The condensed consolidated interim financial statements do not constitute
statutory accounts as defined in Section 240 of the Companies Act 1985.
The financial information for the year ended 31 March 2007 has been extracted
from the statutory accounts (which were prepared under UK GAAP) for that period
and adjusted, as shown in note 5 below, to restate in accordance with
International Financial Reporting Standards ("IFRS"). This note includes
reconciliations of equity and the loss for comparative periods reported under UK
GAAP to those reported for those periods under IFRS. The auditors' report on
the statutory accounts was unqualified and did not contain a statement under
Section 237 of the Companies Act 1985. A copy of those financial statements has
been filed with the Registrar of Companies.
The Group's date of transition to IFRS was 1 April 2006 and condensed
consolidated interim financial statements have been prepared in accordance with
the first time adoption provisions set out in IFRS 1 First-time Adoption of
International Financial Reporting Standards. The condensed consolidated interim
financial statements do not include all of the information required for full
annual financial statements.
The condensed consolidated interim financial statements were authorised for
issue on 17th December 2007.
2. Significant Accounting Policies
Basis of accounting
The condensed consolidated financial statements are unaudited and have been
prepared in accordance with IFRS adopted by the EU.

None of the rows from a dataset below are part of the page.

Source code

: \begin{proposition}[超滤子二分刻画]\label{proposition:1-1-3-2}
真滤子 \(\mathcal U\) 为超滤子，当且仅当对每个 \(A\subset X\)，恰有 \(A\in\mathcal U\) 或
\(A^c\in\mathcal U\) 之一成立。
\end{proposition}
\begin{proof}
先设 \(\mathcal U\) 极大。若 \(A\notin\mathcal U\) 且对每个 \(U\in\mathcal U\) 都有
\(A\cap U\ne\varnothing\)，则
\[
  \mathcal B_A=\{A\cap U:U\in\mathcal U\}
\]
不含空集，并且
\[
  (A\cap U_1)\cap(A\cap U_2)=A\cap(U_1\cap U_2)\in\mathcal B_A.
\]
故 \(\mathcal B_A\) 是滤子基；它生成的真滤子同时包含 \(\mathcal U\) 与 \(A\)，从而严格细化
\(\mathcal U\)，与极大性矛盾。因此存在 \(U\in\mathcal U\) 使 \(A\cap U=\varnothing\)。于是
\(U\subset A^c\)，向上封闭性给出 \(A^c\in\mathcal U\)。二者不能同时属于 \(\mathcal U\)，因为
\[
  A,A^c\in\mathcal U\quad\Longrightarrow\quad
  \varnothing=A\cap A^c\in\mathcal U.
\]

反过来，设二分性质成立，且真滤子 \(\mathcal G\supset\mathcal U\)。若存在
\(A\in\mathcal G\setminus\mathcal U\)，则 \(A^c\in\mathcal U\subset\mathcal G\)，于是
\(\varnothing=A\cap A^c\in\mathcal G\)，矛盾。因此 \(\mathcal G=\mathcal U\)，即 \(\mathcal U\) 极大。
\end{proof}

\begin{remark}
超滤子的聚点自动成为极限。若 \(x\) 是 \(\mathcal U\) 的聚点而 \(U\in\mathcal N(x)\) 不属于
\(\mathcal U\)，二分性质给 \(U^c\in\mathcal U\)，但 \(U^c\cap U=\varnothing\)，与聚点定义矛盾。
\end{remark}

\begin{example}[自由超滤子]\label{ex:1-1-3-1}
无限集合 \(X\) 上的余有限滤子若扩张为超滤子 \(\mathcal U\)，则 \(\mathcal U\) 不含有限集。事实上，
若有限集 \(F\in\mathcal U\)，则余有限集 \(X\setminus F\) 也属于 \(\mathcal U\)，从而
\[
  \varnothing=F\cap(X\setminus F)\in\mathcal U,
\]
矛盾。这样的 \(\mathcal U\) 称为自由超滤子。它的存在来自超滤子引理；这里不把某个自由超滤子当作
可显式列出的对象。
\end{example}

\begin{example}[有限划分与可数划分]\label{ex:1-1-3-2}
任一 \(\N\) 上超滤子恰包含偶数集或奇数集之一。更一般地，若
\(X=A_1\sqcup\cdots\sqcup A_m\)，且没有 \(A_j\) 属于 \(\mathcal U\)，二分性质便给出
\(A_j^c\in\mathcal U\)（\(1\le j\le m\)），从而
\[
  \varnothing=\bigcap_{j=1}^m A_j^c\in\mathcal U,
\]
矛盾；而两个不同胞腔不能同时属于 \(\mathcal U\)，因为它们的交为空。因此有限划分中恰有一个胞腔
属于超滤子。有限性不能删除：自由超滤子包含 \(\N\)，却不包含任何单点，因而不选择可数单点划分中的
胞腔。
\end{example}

The condensed consolidated financial statements have been prepared on the
historical cost basis. The principal accounting policies adopted are set out
below.
Goodwill
Goodwill arising on consolidation represents the excess of the cost of
acquisition over the Group's interest in the fair value of the identifiable
assets and liabilities of a subsidiary, at the date of acquisition. Goodwill is
initially recognised as an asset at cost and is subsequently measured at cost
less any accumulated impairment losses. Goodwill which is recognised as an
asset is reviewed for impairment at least annually. Any impairment is
recognised immediately in profit or loss.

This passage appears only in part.